One final word of caution about using query hints: Unlike locking hints (also referred to in BOL as table hints), which SQL Server attempts to satisfy, query hints are stronger, so if SQL Server is unable to satisfy a query hint it will raise error 8622 and not create any plan.

Query hints are specified using the OPTION clause, which is always added at the end of the T-SQL statement — unlike locking or join hints, which are added within the T-SQL statement after the tables they are to affect.

The following sections describe a few of the more interesting query hints.

FAST number_rows

Use this query hint when you want to retrieve only the first n rows out of a relatively large result set. A typical example of this is a website that uses paging to display large sets of rows, whereby the first page shows only the first web page worth of rows, and a page might contain only 20, 30, or maybe 40 rows. If the query returns thousands of rows, then SQL Server would possibly optimize this query using hash joins. Hash joins work well with large datasets but have a higher setup time than perhaps a nested loop join. Nested loop joins have a very low setup cost and can return the first set of rows more quickly but takes considerably longer to return all the rows. Using the FAST <number_rows> query hint causes the Query Optimizer to use nested loop joins and other techniques, rather than hashed joins, to get the first n rows faster.

Typically, once the first n rows are returned, if the remaining rows are retrieved, the query performs slower than if this hint were not used.

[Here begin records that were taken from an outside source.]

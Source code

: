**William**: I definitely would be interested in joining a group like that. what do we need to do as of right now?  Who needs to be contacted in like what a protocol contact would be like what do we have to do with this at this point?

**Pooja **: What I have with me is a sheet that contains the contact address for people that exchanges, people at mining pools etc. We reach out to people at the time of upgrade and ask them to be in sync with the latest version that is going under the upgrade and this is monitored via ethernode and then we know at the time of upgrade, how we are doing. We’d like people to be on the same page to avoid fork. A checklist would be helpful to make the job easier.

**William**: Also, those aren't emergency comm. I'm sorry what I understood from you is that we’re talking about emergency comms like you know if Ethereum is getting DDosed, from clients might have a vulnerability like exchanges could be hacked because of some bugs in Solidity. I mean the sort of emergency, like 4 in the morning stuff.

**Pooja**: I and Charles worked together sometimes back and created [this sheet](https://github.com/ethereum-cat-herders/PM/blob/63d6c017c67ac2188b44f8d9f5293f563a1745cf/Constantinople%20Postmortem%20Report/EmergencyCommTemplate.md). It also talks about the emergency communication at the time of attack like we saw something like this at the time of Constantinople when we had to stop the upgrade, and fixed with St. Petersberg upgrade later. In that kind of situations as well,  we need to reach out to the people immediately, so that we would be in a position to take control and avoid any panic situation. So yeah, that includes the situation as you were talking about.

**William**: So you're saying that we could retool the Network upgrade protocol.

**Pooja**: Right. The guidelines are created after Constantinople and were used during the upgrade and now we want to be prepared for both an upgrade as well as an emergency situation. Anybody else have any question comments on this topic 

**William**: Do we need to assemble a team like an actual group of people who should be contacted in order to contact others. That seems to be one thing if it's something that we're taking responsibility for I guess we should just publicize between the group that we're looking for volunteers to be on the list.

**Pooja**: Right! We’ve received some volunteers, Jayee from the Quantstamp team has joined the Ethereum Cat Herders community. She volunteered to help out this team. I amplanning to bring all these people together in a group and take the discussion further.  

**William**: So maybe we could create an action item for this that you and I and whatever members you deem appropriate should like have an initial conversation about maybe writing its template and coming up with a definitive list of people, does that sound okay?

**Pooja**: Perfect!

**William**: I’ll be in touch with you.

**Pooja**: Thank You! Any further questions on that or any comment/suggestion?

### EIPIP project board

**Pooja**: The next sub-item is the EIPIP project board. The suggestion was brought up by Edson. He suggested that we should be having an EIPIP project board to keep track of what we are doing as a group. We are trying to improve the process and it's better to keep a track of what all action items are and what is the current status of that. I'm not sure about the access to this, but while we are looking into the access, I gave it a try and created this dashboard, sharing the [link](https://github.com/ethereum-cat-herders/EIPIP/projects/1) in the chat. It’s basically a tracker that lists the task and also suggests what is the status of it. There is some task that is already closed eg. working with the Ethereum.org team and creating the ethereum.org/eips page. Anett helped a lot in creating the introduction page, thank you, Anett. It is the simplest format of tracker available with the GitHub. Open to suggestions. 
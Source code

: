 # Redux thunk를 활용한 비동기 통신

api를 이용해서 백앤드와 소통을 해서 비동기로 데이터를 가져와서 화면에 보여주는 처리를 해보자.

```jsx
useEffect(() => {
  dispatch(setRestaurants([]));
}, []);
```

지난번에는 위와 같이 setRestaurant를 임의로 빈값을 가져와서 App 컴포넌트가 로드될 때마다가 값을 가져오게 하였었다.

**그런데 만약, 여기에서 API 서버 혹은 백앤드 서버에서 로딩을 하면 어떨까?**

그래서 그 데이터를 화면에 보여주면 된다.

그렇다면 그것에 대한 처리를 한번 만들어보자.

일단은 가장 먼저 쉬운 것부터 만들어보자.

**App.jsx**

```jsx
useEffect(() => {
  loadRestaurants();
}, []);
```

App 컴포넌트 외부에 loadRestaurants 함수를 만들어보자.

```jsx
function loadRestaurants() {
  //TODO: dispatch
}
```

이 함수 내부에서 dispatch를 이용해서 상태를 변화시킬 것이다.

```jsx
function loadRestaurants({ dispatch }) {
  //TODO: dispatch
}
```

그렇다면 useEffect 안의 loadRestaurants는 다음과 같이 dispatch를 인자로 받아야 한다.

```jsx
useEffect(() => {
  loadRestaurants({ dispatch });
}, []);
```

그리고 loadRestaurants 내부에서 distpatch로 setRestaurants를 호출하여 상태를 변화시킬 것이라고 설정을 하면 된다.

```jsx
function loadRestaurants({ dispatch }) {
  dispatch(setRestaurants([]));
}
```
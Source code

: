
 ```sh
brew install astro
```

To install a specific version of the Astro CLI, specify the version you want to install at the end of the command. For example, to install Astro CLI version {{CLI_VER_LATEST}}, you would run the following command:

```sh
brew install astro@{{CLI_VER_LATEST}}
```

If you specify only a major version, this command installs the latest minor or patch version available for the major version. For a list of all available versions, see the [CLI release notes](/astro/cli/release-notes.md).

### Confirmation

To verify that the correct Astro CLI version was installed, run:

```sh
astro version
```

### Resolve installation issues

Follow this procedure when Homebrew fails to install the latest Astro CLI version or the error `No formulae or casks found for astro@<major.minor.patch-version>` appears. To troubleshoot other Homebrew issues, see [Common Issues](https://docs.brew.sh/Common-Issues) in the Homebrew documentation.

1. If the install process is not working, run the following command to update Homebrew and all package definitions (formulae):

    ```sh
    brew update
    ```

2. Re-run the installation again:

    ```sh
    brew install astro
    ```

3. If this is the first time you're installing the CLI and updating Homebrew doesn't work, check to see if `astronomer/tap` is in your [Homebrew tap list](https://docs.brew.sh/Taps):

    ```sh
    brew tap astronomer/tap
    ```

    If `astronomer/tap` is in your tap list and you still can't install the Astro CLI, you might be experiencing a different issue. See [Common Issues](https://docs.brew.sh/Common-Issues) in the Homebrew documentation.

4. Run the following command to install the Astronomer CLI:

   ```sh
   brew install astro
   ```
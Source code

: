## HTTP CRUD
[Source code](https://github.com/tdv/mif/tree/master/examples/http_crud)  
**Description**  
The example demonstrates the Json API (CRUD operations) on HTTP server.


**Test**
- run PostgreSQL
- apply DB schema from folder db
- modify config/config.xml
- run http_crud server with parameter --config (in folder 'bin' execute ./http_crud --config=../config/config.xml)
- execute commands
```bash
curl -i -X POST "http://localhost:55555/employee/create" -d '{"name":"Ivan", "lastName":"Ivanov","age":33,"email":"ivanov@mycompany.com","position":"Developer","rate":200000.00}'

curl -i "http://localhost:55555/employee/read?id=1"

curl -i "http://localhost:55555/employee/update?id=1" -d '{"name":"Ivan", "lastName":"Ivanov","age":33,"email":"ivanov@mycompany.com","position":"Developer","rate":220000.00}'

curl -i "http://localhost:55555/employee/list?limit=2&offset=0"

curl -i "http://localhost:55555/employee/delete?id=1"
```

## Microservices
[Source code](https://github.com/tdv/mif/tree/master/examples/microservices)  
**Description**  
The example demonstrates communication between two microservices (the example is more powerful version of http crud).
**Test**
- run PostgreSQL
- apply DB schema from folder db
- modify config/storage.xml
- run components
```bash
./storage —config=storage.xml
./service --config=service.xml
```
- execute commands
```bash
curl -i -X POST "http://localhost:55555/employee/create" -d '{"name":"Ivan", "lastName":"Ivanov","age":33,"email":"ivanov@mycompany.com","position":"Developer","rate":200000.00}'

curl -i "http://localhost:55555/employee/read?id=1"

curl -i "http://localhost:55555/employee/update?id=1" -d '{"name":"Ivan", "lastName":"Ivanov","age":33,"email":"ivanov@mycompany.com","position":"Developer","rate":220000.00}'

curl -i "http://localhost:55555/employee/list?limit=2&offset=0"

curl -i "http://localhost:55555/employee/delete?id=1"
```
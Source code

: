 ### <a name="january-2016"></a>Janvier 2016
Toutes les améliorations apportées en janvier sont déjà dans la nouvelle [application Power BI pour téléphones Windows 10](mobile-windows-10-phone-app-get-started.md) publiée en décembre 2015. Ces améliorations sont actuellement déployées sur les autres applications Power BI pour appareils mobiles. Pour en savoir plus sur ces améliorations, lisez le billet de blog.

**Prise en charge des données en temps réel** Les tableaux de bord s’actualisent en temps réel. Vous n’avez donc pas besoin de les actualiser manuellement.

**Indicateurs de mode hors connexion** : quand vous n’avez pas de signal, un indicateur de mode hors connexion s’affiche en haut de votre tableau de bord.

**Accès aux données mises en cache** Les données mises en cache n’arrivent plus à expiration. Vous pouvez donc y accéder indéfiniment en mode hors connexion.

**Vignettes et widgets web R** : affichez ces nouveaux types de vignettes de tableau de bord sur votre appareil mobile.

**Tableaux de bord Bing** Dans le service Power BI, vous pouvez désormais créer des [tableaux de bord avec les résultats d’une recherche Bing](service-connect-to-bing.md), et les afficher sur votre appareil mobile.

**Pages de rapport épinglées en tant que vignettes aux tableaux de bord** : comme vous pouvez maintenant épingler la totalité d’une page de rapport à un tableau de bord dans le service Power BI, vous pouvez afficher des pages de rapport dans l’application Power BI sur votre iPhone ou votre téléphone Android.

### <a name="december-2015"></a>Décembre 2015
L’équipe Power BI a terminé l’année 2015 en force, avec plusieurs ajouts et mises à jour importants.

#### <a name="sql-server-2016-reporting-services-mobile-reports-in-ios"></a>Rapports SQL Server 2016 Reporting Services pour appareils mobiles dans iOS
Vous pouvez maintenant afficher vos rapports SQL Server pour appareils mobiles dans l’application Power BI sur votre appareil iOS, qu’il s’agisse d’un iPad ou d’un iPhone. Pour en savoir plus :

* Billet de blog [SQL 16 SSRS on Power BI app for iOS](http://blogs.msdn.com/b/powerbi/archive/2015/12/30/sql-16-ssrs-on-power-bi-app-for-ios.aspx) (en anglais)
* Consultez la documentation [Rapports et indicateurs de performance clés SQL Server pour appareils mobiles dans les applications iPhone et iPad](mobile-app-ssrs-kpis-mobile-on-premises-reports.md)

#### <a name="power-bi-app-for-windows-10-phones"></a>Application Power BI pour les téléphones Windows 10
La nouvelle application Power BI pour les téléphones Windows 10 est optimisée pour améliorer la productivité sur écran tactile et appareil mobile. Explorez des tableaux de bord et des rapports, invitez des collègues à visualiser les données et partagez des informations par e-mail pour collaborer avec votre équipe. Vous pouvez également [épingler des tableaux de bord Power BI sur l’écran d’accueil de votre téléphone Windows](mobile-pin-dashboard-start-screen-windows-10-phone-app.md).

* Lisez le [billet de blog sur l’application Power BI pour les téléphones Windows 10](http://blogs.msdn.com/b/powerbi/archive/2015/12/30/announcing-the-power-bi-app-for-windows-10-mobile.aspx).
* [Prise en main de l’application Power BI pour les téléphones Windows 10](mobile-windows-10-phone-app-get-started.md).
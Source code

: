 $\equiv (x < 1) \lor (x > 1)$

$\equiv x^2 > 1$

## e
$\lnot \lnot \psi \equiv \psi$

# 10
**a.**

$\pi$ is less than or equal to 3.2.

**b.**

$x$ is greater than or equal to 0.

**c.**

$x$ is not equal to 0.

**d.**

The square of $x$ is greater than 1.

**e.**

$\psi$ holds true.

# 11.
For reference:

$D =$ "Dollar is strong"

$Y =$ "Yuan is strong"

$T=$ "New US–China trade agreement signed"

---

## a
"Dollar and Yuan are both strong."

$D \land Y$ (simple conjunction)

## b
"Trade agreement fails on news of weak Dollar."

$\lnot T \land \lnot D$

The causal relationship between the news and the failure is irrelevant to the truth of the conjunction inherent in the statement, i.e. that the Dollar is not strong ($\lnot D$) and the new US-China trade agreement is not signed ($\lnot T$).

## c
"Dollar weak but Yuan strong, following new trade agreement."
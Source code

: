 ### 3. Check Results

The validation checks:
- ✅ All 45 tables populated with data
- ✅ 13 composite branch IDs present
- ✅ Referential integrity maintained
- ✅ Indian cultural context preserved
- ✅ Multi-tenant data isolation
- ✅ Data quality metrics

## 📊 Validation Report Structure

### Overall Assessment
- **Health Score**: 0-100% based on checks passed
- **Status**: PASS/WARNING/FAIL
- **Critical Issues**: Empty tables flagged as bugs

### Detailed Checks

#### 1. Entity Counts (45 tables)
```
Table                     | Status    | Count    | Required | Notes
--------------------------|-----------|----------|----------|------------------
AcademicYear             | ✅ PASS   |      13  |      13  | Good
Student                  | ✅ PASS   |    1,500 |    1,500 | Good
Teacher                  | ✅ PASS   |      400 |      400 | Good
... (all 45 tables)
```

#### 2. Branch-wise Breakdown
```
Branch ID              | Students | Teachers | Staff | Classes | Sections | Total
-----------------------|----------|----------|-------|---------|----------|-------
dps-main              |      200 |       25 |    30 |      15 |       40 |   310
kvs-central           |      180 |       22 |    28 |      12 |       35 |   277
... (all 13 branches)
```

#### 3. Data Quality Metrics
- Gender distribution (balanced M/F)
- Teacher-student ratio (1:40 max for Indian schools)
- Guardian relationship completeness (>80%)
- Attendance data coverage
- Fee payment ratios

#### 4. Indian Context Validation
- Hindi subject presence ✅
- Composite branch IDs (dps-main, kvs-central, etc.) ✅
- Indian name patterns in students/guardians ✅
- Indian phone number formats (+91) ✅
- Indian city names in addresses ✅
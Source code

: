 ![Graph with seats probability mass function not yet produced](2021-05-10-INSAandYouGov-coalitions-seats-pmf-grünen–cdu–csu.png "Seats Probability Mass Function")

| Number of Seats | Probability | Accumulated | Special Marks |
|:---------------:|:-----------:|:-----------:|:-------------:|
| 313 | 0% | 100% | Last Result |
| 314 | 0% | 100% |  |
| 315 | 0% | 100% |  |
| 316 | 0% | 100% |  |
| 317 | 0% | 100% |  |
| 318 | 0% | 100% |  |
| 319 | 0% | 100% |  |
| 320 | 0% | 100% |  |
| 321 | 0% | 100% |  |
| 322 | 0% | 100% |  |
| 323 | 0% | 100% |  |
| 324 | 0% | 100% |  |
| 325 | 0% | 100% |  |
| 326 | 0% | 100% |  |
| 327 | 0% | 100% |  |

{Loop | Merge | Hash } JOIN

The JOIN query hint applies to all joins within the query. While this is similar to the join hint that can be specified for an individual join between a pair of tables within a large more complex query, the query hint applies to all joins within the query, whereas the join hint applies only to the pair of tables in the join with which it is associated.

To see how this works, here is an example query using the AdventureWorks2012 database that joins three tables. The first example shows the basic query with no join hints.

use AdventureWorks2012
go
 
set statistics profile on
go
 
select p.title, p.firstname, p.middlename, p.lastname
, a.addressline1, a.addressline2, a.city, a.postalcode
from person.person as p inner join person.businessentityaddress as b 
on p.businessentityid= b.businessentityid 
inner join person.address as a on b.addressid= a.addressid
go
 
set statistics profile off
go

This returns two result sets. The first is the output from the query, and returns 18,798 rows; the second result set is the additional output after enabling the set statistics profile option. One interesting piece of information in the statistics profile output is the totalsubtreecost column. To see the cost for the entire query, look at the top row. On my test machine, this query is costed at 4.649578. The following shows just the PhysicalOp column from the statistics profile output, which displays the operator used for each step of the plan:

PHYSICALOP
NULL
Merge Join
Clustered Index Scan
Sort
Merge Join
Clustered Index Scan
Index Scan

The next example shows the same query but illustrates the use of a table hint. In this example the join hint applies only to the join between person.person and person.businessentity:

use AdventureWorks2012
go
 
set statistics profile on
go
 
select p.title, p.firstname, p.middlename, p.lastname
, a.addressline1, a.addressline2, a.city, a.postalcode
from person.person as p inner loop join person.businessentityaddress as b 
on p.businessentityid= b.businessentityid 
inner join person.address as a on b.addressid= a.addressid
go
 
set statistics profile off
go

The totalsubtree cost for this option is 8.155532, which is quite a bit higher than the plan that SQL chose, and indicates that our meddling with the optimization process has had a negative impact on performance.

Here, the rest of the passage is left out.